It’s hard for me to express adequately how I feel about my marriage partner. I love her immeasurably more now than I did when we were married. I trust her, respect her, rely on her, and, on top of all else, I’m proud of her.
My wife is a person I rediscovered after years of marriage—and I’m still discovering more about her.
I’ve had occasion to talk with a number of our good sisters. They shared some frustrations that had occurred in my own marriage. These sisters were active and devoted Church members. They honored and respected the priesthood. They appreciated being mothers and homemakers and felt that they supported their husbands; but, reluctantly, they confessed that they sometimes didn’t feel appreciated for their contributions to the marriage and the family. The things they personally wanted to do somehow didn’t seem to be as important as the things husbands and children wanted to do. There never seemed to be enough time for themselves. And, even though they loved their husbands very much, they still felt a lack of unity in their marriages because their husbands seemingly didn’t know and understand some of their important thoughts, feelings, and concerns.
When we joined the Church as a young married couple, we were inspired by the example of our Church leaders who had obviously committed themselves totally to serving the Lord. During the next ten years my wife and I each held three or four callings simultaneously while two more children joined the two we already had.

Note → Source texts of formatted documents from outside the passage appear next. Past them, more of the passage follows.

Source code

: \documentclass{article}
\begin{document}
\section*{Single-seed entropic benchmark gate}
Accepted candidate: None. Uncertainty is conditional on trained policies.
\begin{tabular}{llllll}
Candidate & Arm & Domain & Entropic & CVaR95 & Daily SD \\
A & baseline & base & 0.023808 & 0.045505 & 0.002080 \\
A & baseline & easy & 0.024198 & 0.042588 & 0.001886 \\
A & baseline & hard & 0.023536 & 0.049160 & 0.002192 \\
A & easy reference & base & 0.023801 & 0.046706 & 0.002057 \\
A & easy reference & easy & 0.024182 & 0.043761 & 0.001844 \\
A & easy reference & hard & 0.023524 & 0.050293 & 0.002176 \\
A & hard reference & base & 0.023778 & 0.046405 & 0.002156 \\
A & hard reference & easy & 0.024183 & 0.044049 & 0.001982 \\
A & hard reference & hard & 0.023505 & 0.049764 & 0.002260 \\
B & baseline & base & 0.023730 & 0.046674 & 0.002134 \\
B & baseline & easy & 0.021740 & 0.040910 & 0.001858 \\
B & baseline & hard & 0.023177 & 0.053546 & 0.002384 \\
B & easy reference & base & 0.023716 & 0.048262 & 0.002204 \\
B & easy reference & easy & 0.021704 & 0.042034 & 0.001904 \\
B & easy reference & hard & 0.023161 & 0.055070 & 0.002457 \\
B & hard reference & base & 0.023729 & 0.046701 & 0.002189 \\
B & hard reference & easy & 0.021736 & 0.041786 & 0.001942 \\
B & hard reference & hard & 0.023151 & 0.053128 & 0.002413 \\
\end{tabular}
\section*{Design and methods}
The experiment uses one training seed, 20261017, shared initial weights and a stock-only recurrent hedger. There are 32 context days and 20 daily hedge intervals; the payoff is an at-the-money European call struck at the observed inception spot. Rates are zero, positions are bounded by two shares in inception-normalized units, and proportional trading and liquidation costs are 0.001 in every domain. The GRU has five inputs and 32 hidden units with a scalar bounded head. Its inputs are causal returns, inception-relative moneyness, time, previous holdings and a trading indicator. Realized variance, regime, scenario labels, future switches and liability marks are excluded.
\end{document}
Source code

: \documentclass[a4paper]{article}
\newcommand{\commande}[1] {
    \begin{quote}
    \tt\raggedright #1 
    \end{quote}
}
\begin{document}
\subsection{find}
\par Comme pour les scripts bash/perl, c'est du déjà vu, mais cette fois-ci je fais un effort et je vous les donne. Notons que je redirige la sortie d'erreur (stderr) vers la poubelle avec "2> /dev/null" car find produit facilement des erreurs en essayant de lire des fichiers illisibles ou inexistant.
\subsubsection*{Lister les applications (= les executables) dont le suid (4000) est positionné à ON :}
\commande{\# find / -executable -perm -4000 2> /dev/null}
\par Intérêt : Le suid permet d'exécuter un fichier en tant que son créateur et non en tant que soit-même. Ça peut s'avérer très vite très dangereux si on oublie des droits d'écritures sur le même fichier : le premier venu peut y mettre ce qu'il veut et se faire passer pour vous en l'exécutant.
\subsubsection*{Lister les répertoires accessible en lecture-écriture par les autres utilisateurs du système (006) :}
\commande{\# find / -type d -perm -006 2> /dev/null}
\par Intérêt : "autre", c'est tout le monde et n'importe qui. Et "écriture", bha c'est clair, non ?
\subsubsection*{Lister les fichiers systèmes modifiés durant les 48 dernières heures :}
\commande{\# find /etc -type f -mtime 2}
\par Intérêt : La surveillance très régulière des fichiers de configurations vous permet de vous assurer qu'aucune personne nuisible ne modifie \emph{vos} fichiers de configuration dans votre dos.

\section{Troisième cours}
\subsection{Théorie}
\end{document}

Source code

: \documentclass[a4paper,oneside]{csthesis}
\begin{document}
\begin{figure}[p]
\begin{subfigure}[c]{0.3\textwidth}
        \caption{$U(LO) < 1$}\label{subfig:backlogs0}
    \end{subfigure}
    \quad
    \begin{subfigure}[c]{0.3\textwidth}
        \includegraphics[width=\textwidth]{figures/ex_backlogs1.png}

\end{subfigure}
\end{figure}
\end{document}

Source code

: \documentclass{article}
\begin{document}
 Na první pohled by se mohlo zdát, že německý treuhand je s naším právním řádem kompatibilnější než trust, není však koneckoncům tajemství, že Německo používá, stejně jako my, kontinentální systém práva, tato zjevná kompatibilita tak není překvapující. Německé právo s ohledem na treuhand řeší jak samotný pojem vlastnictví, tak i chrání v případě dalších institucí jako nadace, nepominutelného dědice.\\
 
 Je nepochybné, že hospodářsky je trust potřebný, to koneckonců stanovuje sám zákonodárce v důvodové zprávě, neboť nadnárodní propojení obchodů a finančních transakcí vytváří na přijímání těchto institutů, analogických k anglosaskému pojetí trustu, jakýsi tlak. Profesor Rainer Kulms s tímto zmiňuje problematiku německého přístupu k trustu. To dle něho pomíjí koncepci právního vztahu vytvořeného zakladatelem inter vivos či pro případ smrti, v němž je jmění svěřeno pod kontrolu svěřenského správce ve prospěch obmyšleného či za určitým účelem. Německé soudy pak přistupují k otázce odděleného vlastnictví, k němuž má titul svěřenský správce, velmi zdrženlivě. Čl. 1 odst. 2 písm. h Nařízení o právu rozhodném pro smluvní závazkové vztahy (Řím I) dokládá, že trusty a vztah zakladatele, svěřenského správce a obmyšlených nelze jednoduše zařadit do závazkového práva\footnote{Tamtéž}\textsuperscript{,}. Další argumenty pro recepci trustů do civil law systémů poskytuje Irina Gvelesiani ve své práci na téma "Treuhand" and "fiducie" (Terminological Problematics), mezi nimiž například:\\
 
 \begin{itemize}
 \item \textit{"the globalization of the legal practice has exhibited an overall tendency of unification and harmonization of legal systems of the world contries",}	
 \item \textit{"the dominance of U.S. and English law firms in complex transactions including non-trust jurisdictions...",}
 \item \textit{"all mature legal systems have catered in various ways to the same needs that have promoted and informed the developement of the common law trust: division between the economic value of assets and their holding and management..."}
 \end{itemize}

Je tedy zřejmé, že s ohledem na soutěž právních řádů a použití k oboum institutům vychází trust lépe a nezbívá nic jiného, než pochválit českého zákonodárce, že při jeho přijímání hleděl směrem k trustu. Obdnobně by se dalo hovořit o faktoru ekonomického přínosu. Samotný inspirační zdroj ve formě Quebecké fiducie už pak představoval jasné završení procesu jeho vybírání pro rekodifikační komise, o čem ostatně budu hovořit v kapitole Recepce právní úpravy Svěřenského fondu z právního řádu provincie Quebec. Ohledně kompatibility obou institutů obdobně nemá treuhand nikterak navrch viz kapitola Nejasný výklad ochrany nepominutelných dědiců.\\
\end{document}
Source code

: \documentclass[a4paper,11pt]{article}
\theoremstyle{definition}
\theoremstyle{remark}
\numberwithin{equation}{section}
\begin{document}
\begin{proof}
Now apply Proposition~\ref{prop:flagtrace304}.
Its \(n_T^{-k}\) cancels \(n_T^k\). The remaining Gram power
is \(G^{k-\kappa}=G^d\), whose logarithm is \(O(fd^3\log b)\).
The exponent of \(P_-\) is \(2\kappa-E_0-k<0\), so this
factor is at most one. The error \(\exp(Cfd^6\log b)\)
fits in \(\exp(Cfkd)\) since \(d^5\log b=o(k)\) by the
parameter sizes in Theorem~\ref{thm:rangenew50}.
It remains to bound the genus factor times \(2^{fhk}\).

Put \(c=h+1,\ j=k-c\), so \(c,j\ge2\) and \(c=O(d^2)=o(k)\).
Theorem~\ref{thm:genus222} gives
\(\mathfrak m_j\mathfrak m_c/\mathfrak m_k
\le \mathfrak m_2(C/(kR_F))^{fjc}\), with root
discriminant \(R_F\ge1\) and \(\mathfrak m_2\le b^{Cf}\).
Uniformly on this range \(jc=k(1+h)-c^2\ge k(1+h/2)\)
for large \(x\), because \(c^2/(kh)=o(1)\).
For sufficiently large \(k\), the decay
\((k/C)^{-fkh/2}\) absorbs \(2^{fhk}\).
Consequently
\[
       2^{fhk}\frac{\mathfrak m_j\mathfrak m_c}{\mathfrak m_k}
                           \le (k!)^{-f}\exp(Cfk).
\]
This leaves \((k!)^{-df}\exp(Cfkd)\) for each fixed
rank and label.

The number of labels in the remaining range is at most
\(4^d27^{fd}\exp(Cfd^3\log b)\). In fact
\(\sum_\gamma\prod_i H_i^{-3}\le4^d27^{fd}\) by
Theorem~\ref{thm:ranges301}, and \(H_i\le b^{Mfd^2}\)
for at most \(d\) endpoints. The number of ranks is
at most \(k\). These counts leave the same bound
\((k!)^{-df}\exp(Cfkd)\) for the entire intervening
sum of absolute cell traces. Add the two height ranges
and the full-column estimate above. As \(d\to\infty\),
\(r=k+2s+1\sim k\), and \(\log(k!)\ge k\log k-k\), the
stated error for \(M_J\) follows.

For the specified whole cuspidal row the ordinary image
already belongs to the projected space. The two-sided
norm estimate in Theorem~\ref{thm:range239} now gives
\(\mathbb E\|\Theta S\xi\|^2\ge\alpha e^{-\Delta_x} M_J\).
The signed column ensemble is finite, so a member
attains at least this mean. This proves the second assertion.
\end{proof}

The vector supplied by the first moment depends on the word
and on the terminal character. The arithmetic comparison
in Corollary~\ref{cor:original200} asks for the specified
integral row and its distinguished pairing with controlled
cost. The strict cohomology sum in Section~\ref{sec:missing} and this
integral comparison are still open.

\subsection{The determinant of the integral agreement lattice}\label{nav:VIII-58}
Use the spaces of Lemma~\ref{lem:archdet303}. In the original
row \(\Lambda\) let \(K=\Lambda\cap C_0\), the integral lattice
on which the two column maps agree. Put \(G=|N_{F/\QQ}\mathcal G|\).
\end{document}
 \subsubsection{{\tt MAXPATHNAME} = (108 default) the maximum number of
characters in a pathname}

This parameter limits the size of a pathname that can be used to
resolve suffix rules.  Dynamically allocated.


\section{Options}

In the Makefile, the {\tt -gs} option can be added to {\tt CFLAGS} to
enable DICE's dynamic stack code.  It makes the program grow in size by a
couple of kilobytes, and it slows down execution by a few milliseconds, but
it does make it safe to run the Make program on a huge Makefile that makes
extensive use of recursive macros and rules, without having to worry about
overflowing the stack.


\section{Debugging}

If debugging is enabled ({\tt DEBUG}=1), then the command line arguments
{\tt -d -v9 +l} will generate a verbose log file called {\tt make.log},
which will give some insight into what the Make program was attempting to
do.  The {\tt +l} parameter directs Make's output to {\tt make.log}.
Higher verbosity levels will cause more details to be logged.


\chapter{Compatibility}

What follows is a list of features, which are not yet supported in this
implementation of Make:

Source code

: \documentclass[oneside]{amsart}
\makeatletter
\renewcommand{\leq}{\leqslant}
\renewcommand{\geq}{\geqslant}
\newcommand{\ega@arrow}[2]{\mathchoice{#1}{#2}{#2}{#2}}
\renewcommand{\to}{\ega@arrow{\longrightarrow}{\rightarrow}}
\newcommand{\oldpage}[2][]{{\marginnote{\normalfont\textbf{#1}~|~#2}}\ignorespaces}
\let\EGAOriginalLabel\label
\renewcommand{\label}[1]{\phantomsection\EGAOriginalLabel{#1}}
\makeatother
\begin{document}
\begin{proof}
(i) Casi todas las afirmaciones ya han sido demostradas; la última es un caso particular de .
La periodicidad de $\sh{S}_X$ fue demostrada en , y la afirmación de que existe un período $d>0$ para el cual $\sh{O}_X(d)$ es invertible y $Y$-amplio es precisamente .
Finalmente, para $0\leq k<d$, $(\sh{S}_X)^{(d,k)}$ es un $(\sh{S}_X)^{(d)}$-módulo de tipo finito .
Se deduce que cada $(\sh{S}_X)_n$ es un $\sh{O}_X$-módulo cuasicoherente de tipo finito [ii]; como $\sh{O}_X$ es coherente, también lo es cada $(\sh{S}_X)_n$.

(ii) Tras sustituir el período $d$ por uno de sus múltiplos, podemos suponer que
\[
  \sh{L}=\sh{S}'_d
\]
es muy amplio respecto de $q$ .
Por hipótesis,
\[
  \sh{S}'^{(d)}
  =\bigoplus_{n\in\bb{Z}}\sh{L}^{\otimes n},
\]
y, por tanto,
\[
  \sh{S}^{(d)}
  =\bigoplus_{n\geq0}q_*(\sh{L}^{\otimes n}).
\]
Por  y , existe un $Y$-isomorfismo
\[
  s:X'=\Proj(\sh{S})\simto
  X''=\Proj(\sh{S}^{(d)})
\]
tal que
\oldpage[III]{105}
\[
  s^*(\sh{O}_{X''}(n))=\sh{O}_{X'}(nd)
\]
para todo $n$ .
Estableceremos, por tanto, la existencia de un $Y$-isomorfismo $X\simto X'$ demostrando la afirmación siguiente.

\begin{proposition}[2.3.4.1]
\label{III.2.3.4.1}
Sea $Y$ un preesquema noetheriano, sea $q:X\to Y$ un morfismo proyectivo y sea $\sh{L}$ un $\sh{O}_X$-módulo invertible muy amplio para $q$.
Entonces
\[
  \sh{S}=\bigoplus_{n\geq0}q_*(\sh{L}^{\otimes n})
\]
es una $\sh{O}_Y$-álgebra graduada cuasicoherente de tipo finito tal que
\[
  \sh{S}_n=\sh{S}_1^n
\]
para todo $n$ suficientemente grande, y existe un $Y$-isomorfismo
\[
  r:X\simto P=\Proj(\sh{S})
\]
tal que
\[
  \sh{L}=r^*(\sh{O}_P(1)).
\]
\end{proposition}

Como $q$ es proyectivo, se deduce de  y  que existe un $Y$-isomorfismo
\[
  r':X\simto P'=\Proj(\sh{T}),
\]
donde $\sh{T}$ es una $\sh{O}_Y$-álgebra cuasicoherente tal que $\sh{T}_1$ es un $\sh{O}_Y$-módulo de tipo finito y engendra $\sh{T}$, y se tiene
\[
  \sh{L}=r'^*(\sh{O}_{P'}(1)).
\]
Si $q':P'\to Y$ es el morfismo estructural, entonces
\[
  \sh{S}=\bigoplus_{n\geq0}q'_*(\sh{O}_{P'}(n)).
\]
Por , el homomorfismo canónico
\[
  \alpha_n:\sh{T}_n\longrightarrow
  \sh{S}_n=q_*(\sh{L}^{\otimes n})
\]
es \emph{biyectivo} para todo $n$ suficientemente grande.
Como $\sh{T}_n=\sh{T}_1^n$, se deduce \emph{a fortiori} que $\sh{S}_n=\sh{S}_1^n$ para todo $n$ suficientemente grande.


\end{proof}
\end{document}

I vaguely noticed that we almost never talked about anything but family or household business. Increasingly, I left decisions about the children to her while I merely mumbled ratification or voiced an occasional objection. I even turned most of the responsibility for having family home evening over to my wife. By neglecting my responsibilities as a father, I was increasing her burden as a mother; and I was doing very little as a husband to strengthen her in her mother’s role.
What woke me up was a tape of a speech by Elder Paul H. Dunn, where he suggested among other things, that the husband should not always be the only source of information on scriptural, ecclesiastical, or academic questions; the wife should have time and encouragement to do her own research, increase her own knowledge, and sharpen her own learning skills.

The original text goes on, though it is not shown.